Joplin pulled his eyes from the cat, then knelt down and opened his black bag. He tugged on latex gloves, then reached out and moved the curtain of hair covering the victim’s face off to one side. The first thing that struck him was the severe bruising on her neck; the second was that her face had the usual dark, bloated look of a person who’d been strangled.
The third thing that struck him was that he knew who she was.
As if reading his mind, Ike Simmons said, “Victim’s name is Blaine Reynolds. Why does that name ring a bell, Hollis?”
***
Blaine Reynolds had been the only woman Joplin had dated after his divorce who’d meant anything to him.
Except Carrie, of course.
He’d first met her when Lewis Minton had brought her into the Investigative Unit on a chilly Friday in March of 2007.

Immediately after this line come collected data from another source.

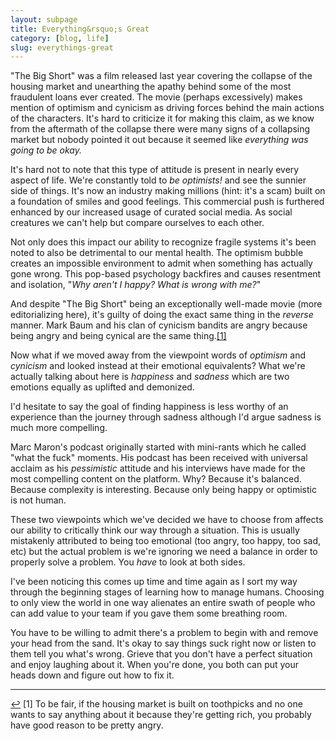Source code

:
 ```yaml
---
layout: subpage
title: Everything&rsquo;s Great
category: [blog, life]
slug: everythings-great
---
```

"The Big Short" was a film released last year covering the collapse of the housing market and unearthing the apathy behind some of the most fraudulent loans ever created. The movie (perhaps excessively) makes mention of optimism and cynicism as driving forces behind the main actions of the characters. It's hard to criticize it for making this claim, as we know from the aftermath of the collapse there were many signs of a collapsing market but nobody pointed it out because it seemed like *everything was going to be okay.*

It's hard not to note that this type of attitude is present in nearly every aspect of life. We're constantly told to *be optimists!* and see the sunnier side of things. It's now an industry making millions (hint: it's a scam) built on a foundation of smiles and good feelings. This commercial push is furthered enhanced by our increased usage of curated social media. As social creatures we can't help but compare ourselves to each other.

Not only does this impact our ability to recognize fragile systems it's been noted to also be detrimental to our mental health. The optimism bubble creates an impossible environment to admit when something has actually gone wrong. This pop-based psychology backfires and causes resentment and isolation, "*Why aren't I happy? What is wrong with me?*" 

And despite "The Big Short" being an exceptionally well-made movie (more editorializing here), it's guilty of doing the exact same thing in the *reverse* manner. Mark Baum and his clan of cynicism bandits are angry because being angry and being cynical are the same thing.<a id="anchor-1" href="#note-1" class="fieldnotes-anchor">[1]</a>

Now what if we moved away from the viewpoint words of *optimism* and *cynicism* and looked instead at their emotional equivalents? What we're actually talking about here is *happiness* and *sadness* which are two emotions equally as uplifted and demonized.

I'd hesitate to say the goal of finding happiness is less worthy of an experience than the journey through sadness although I'd argue sadness is much more compelling.

Marc Maron's podcast originally started with mini-rants which he called "what the fuck" moments. His podcast has been received with universal acclaim as his *pessimistic* attitude and his interviews have made for the most compelling content on the platform. Why? Because it's balanced. Because complexity is interesting. Because only being happy or optimistic is not human.

These two viewpoints which we've decided we have to choose from affects our ability to critically think our way through a situation. This is usually mistakenly attributed to being too emotional (too angry, too happy, too sad, etc) but the actual problem is we're ignoring we need a balance in order to properly solve a problem. You *have* to look at both sides.

I've been noticing this comes up time and time again as I sort my way through the beginning stages of learning how to manage humans. Choosing to only view the world in one way alienates an entire swath of people who can add value to your team if you gave them some breathing room.

You have to be willing to admit there's a problem to begin with and remove your head from the sand. It's okay to say things suck right now or listen to them tell you what's wrong. Grieve that you don't have a perfect situation and enjoy laughing about it. When you're done, you both can put your heads down and figure out how to fix it.


<hr class="small">

<div class="fieldnotes">
    <p id="note-1" class="h6"><a href="#anchor-1" class="footnote-back">&#8617;</a> <span class="footnote">[1]</span> To be fair, if the housing market is built on toothpicks and no one wants to say anything about it because they're getting rich, you probably have good reason to be pretty angry.</p>
</div>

“I want you to meet someone,” he’d said solemnly to Joplin and Deke Crawford, who was his partner that day. He’d motioned toward a petite, dark-haired woman who looked to be around thirty. She had large blue eyes and an upturned nose and was dressed in a short black jacket and tapered slacks. Her hair was straight and brushed the collar of the jacket. “This is Blaine Reynolds,” said Minton, smiling, then he told her their names. “She’s an investigative reporter with the AJC. The paper wants to do a series of articles on the differences between the ME and coroner systems in Georgia.”
“Ms. Reynolds,” said Joplin, shaking her hand.
“Blaine,” she’d said firmly. “I’ve asked Dr. Minton to let me observe your unit for a few days, if you’ll have me. I’d like to see first-hand what death investigators do.”
“I’d be happy to help,” said Joplin.
“Me, too,” said Deke, shyly, offering his own hand. He’d turned red as he said this, and Joplin had seen his immediate attraction to her. He wondered if his own attraction to her was obvious.
“Blaine’s going to start the first of next week,” Dr. Minton had said. “I’d appreciate it if anyone on the day shift could take her out on some scenes. Would that work?”
“Actually, I’d like to go out on some night crime scenes, if possible,” she’d said quickly, looking at Joplin.
“Works for me, but you might run that by Chief MacKenzie, Doc,” Joplin had answered diplomatically.
“Of course. Is he in yet?”
“Not hardly,” Deke had said, then looked at his feet.
Mackenzie had never actually gotten to the ME’s office before ten a.m.
“Well, I’ll catch him later then. Might as well take Blaine down to meet a few of the pathologists, anyway.”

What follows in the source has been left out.